Search code examples
sqlrsqlitefor-looprsqlite

Using a list of IDs to combine SQL tables into a data frame in R


I have a list of IDs that are not associated with any actual data. I have a SQL database that has a table for each of these IDs, and those tables have data that I would like to combine together into one large data frame based on the list of IDs that I have. I figured a for loop would be needed for this, but I haven't been able to get it to work properly.

For example I have a list of IDs" 1,2,3,4,5

I have a SQL database with tables for each of these, and they also have other data associated with the IDs. Each ID has multiple rows and columns.

I would like my end product to be the combination of those rows and columns for the list of IDs to be in a single data frame in r. How could I do this? What is the most efficient way to do so?

#Example data set
library(lubridate)
date <- rep_len(seq(dmy("26-12-2010"), dmy("20-12-2011"), by = "days"), 500)
ID <- rep(seq(1, 5), 100)

df <- data.frame(date = date,
                 x = runif(length(date), min = 60000, max = 80000),
                 y = runif(length(date), min = 800000, max = 900000),
                 ID)

for (i in 1: length(ID)){
  ID[i] <- dbReadTable(mydb, ID[i])
}

Thank you so much for your time.


Solution

  • I'll expand on my comment to finish the question.

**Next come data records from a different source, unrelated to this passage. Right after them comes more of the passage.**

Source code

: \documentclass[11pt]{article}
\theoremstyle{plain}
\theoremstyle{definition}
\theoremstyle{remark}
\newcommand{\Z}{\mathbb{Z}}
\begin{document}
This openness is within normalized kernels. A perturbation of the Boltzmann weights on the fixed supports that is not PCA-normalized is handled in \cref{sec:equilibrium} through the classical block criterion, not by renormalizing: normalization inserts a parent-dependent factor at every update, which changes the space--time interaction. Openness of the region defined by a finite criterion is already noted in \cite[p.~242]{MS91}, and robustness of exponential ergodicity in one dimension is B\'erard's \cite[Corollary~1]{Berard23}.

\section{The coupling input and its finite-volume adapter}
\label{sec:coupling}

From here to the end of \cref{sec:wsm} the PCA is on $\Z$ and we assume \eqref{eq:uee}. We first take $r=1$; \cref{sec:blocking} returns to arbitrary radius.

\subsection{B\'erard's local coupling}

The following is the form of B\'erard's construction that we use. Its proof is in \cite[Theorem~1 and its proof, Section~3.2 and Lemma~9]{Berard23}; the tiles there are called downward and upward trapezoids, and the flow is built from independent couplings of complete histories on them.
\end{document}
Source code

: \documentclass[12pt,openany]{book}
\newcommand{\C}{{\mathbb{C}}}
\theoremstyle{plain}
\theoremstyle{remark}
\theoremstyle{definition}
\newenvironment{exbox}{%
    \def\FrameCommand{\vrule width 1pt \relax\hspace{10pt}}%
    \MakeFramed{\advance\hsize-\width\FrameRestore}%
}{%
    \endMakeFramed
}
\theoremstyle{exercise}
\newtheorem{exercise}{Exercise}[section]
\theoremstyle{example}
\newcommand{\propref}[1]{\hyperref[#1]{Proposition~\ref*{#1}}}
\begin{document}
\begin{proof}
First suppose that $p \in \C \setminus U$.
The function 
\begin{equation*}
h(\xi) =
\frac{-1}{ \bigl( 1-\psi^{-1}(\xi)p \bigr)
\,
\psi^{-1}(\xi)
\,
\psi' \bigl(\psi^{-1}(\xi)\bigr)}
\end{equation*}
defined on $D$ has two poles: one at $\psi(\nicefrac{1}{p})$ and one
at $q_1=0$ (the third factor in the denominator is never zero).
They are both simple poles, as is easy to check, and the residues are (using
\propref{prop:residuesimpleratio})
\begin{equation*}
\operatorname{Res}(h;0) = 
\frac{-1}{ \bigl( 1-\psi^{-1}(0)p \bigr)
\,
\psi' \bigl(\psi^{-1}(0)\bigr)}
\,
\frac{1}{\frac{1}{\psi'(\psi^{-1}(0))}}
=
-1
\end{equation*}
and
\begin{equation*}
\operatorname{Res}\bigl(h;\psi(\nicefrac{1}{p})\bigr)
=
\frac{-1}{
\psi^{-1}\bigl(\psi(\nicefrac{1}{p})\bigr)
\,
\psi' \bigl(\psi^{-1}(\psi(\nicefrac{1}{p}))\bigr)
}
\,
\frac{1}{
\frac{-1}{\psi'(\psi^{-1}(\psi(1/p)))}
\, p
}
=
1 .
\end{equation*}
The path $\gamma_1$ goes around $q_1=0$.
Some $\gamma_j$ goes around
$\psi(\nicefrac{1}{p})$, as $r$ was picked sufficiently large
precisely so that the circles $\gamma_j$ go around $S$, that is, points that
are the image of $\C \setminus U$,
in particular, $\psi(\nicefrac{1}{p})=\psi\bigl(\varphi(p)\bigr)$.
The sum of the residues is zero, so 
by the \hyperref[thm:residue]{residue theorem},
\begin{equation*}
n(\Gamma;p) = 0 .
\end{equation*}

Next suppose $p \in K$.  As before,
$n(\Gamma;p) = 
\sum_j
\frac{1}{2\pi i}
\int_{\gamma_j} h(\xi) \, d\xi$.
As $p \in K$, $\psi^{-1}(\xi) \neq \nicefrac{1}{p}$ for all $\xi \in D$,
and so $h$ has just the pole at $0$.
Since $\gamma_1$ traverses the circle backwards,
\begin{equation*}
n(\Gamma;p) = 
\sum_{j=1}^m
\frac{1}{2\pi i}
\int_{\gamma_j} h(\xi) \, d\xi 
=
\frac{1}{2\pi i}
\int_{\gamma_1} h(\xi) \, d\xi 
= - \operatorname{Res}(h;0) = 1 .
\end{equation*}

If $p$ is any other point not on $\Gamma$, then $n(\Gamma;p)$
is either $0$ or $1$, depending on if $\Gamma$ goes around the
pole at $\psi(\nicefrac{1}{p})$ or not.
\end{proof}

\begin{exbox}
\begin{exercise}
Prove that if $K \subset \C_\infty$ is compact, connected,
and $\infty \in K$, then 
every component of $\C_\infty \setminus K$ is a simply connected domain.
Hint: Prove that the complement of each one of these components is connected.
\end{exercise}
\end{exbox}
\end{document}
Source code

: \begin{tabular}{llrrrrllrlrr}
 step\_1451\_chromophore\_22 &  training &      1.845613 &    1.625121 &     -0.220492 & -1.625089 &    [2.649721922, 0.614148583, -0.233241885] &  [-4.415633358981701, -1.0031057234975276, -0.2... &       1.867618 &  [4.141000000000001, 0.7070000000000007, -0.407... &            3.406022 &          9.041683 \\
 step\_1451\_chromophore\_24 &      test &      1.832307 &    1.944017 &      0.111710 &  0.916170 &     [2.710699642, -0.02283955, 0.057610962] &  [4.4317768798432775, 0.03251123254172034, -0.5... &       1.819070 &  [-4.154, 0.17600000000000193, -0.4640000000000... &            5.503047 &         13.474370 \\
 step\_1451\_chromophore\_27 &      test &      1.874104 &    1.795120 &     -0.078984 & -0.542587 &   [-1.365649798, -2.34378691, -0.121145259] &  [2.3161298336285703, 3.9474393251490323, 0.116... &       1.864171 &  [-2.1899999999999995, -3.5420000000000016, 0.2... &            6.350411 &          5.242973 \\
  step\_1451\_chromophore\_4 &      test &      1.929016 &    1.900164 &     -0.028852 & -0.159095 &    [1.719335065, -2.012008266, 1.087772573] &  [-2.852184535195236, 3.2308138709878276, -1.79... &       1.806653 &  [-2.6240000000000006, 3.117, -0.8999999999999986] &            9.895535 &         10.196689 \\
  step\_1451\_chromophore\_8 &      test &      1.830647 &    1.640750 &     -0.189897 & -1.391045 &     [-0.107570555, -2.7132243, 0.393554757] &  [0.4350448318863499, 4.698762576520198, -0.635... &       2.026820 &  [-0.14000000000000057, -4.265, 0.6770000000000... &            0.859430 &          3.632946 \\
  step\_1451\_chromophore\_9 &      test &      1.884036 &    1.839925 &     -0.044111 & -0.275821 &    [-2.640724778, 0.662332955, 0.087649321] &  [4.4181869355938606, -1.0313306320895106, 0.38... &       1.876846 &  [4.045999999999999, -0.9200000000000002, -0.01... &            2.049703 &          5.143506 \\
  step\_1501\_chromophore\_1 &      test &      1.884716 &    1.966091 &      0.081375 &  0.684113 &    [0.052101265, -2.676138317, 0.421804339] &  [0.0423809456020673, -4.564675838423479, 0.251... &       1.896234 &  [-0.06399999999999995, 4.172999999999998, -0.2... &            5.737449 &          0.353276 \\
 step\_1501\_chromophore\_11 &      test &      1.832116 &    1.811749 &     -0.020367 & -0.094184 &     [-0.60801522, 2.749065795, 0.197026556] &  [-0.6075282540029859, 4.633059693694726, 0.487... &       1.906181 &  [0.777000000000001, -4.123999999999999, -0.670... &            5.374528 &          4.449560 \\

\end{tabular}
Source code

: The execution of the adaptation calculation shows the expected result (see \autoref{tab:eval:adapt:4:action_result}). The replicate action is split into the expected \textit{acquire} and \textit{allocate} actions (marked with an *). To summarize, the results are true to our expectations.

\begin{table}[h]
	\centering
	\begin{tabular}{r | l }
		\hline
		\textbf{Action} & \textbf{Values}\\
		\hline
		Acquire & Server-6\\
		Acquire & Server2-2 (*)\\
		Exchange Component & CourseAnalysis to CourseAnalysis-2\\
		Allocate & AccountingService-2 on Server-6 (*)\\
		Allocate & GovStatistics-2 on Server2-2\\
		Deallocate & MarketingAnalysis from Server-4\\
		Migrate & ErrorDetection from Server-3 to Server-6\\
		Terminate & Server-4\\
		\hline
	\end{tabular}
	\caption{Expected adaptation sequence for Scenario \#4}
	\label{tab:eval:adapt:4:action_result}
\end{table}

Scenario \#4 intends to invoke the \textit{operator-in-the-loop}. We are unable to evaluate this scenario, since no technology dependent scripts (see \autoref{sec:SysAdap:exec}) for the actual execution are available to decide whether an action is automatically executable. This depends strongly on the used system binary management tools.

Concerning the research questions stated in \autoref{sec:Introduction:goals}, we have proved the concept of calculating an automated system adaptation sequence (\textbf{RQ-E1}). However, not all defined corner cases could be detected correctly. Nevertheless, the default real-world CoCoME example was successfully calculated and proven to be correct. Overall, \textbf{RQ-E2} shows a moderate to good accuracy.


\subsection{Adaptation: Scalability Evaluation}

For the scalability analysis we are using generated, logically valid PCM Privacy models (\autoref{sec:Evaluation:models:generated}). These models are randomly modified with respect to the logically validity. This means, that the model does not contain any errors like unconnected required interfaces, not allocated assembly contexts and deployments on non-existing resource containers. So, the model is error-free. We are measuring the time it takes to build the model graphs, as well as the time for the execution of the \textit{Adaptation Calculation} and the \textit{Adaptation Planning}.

    IDs <- lapply(setNames(nm=ID), function(i) dbReadTable(mydb, i)) 
    

    and then one of:

    ## base R
    IDs <- Map(function(x, nm) transform(x, id = nm), IDs, names(IDs))
    DF <- do.call(rbind, IDs)
    
    ## dplyr
    DF <- dplyr::bind_rows(IDs, .id = "id")
    
    ## data.table
    DF <- data.table::rbindlist(IDs, idcol = "id")
    

    The addition of the "id" column is to easily differentiate the rows based on the source ID. If the table already includes that, then you can omit the Map (base) and .id/idcol arguments.

    (This assumes, btw, that all tables have the same exact structure: same column names and same data types.)